[Document images with source code]

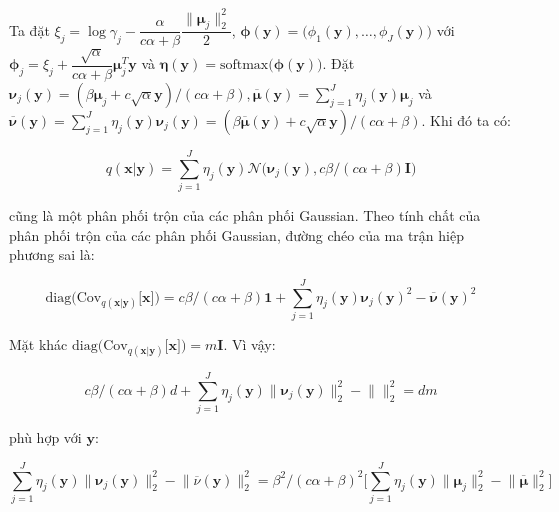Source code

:\documentclass[14pt, a4paper]{article}
\numberwithin{equation}{section}
\numberwithin{figure}{section}
\numberwithin{dl}{section}
\numberwithin{md}{section}
\numberwithin{bd}{section}
\numberwithin{dn}{section}
\numberwithin{hq}{section}
\begin{document}
    Ta đặt $\xi_j = \log \gamma_j - \dfrac{\alpha}{c \alpha + \beta}\dfrac{\lVert \boldsymbol{\mu}_j \rVert_2^2}{2}$, $\boldsymbol{\phi} (\boldsymbol{y})=\big ( \phi_1 (\boldsymbol{y}), \dots, \phi_J (\boldsymbol{y}) \big )$ với $\boldsymbol{\phi}_j = \xi_j + \dfrac{\sqrt{\alpha}}{c \alpha + \beta} \boldsymbol{\mu}_j^T \boldsymbol{y}$ và $\boldsymbol{\eta} (\boldsymbol{y})=\mathrm{softmax} \big ( \boldsymbol{\phi} (\boldsymbol{y}) \big )$.
    Đặt $\boldsymbol{\nu}_j (\boldsymbol{y})=(\beta \boldsymbol{\mu}_j + c \sqrt{\alpha} \boldsymbol{y})/(c \alpha + \beta), \overline{\boldsymbol{\mu}}(\boldsymbol{y})=\sum_{j=1}^J \eta_j (\boldsymbol{y}) \boldsymbol{\mu}_j$ và $\overline{\boldsymbol{\nu}} (\boldsymbol{y})=\sum_{j=1}^J \eta_j (\boldsymbol{y}) \boldsymbol{\nu}_j (\boldsymbol{y})=(\beta \overline{\boldsymbol{\mu}} (\boldsymbol{y}) + c \sqrt{\alpha} \boldsymbol{y})/(c \alpha + \beta)$.
    Khi đó ta có:

    \begin{equation}
        q(\boldsymbol{x} \vert \boldsymbol{y}) = \sum_{j=1}^J \eta_j (\boldsymbol{y}) \mathcal{N} \big ( \boldsymbol{\nu}_j (\boldsymbol{y}), c \beta / (c \alpha + \beta) \boldsymbol{I} \big )
    \end{equation}

    cũng là một phân phối trộn của các phân phối Gaussian.
    Theo tính chất của phân phối trộn của các phân phối Gaussian, đường chéo của ma trận hiệp phương sai là:

    \begin{equation}
        \mathrm{diag} \big( \mathrm{Cov}_{q(\boldsymbol{x} \vert \boldsymbol{y})} \lbrack \boldsymbol{x} \rbrack \big) = c \beta / (c \alpha + \beta) \boldsymbol{1} + \sum_{j=1}^J \eta_j (\boldsymbol{y}) \boldsymbol{\nu}_j (\boldsymbol{y})^2 - \overline{\boldsymbol{\nu}} (\boldsymbol{y})^2
    \end{equation}

    Mặt khác $\mathrm{diag} \big( \mathrm{Cov}_{q(\boldsymbol{x} \vert \boldsymbol{y})} \lbrack \boldsymbol{x} \rbrack \big)=m \boldsymbol{I}$.
    Vì vậy:

    \begin{equation}
        c \beta / (c \alpha + \beta)d + \sum_{j=1}^J \eta_j(\boldsymbol{y}) \lVert \boldsymbol{\nu}_j (\boldsymbol{y}) \rVert_2^2 - \lVert \rVert_2^2 = d m
    \end{equation}

    phù hợp với $\boldsymbol{y}$:

    \begin{equation}
        \sum_{j=1}^J \eta_j (\boldsymbol{y}) \lVert \boldsymbol{\nu}_j (\boldsymbol{y}) \rVert_2^2 - \lVert \overline{\nu} (\boldsymbol{y}) \rVert_2^2 = \beta^2 / (c \alpha + \beta)^2 \Bigg \lbrack \sum_{j=1}^J \eta_j (\boldsymbol{y}) \lVert \boldsymbol{\mu}_j \rVert_2^2 - \lVert \overline{\boldsymbol{\mu}} \rVert_2^2 \Bigg \rbrack
    \end{equation}
\end{document}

__What is needed__: Please repeat the records above word for word, and do not include the pictures.

__Solved problem__:
Source code

:\documentclass[14pt, a4paper]{article}
\numberwithin{equation}{section}
\numberwithin{figure}{section}
\numberwithin{dl}{section}
\numberwithin{md}{section}
\numberwithin{bd}{section}
\numberwithin{dn}{section}
\numberwithin{hq}{section}
\begin{document}
    Ta đặt $\xi_j = \log \gamma_j - \dfrac{\alpha}{c \alpha + \beta}\dfrac{\lVert \boldsymbol{\mu}_j \rVert_2^2}{2}$, $\boldsymbol{\phi} (\boldsymbol{y})=\big ( \phi_1 (\boldsymbol{y}), \dots, \phi_J (\boldsymbol{y}) \big )$ với $\boldsymbol{\phi}_j = \xi_j + \dfrac{\sqrt{\alpha}}{c \alpha + \beta} \boldsymbol{\mu}_j^T \boldsymbol{y}$ và $\boldsymbol{\eta} (\boldsymbol{y})=\mathrm{softmax} \big ( \boldsymbol{\phi} (\boldsymbol{y}) \big )$.
    Đặt $\boldsymbol{\nu}_j (\boldsymbol{y})=(\beta \boldsymbol{\mu}_j + c \sqrt{\alpha} \boldsymbol{y})/(c \alpha + \beta), \overline{\boldsymbol{\mu}}(\boldsymbol{y})=\sum_{j=1}^J \eta_j (\boldsymbol{y}) \boldsymbol{\mu}_j$ và $\overline{\boldsymbol{\nu}} (\boldsymbol{y})=\sum_{j=1}^J \eta_j (\boldsymbol{y}) \boldsymbol{\nu}_j (\boldsymbol{y})=(\beta \overline{\boldsymbol{\mu}} (\boldsymbol{y}) + c \sqrt{\alpha} \boldsymbol{y})/(c \alpha + \beta)$.
    Khi đó ta có:

    \begin{equation}
        q(\boldsymbol{x} \vert \boldsymbol{y}) = \sum_{j=1}^J \eta_j (\boldsymbol{y}) \mathcal{N} \big ( \boldsymbol{\nu}_j (\boldsymbol{y}), c \beta / (c \alpha + \beta) \boldsymbol{I} \big )
    \end{equation}

    cũng là một phân phối trộn của các phân phối Gaussian.
    Theo tính chất của phân phối trộn của các phân phối Gaussian, đường chéo của ma trận hiệp phương sai là:

    \begin{equation}
        \mathrm{diag} \big( \mathrm{Cov}_{q(\boldsymbol{x} \vert \boldsymbol{y})} \lbrack \boldsymbol{x} \rbrack \big) = c \beta / (c \alpha + \beta) \boldsymbol{1} + \sum_{j=1}^J \eta_j (\boldsymbol{y}) \boldsymbol{\nu}_j (\boldsymbol{y})^2 - \overline{\boldsymbol{\nu}} (\boldsymbol{y})^2
    \end{equation}

    Mặt khác $\mathrm{diag} \big( \mathrm{Cov}_{q(\boldsymbol{x} \vert \boldsymbol{y})} \lbrack \boldsymbol{x} \rbrack \big)=m \boldsymbol{I}$.
    Vì vậy:

    \begin{equation}
        c \beta / (c \alpha + \beta)d + \sum_{j=1}^J \eta_j(\boldsymbol{y}) \lVert \boldsymbol{\nu}_j (\boldsymbol{y}) \rVert_2^2 - \lVert \rVert_2^2 = d m
    \end{equation}

    phù hợp với $\boldsymbol{y}$:

    \begin{equation}
        \sum_{j=1}^J \eta_j (\boldsymbol{y}) \lVert \boldsymbol{\nu}_j (\boldsymbol{y}) \rVert_2^2 - \lVert \overline{\nu} (\boldsymbol{y}) \rVert_2^2 = \beta^2 / (c \alpha + \beta)^2 \Bigg \lbrack \sum_{j=1}^J \eta_j (\boldsymbol{y}) \lVert \boldsymbol{\mu}_j \rVert_2^2 - \lVert \overline{\boldsymbol{\mu}} \rVert_2^2 \Bigg \rbrack
    \end{equation}
\end{document}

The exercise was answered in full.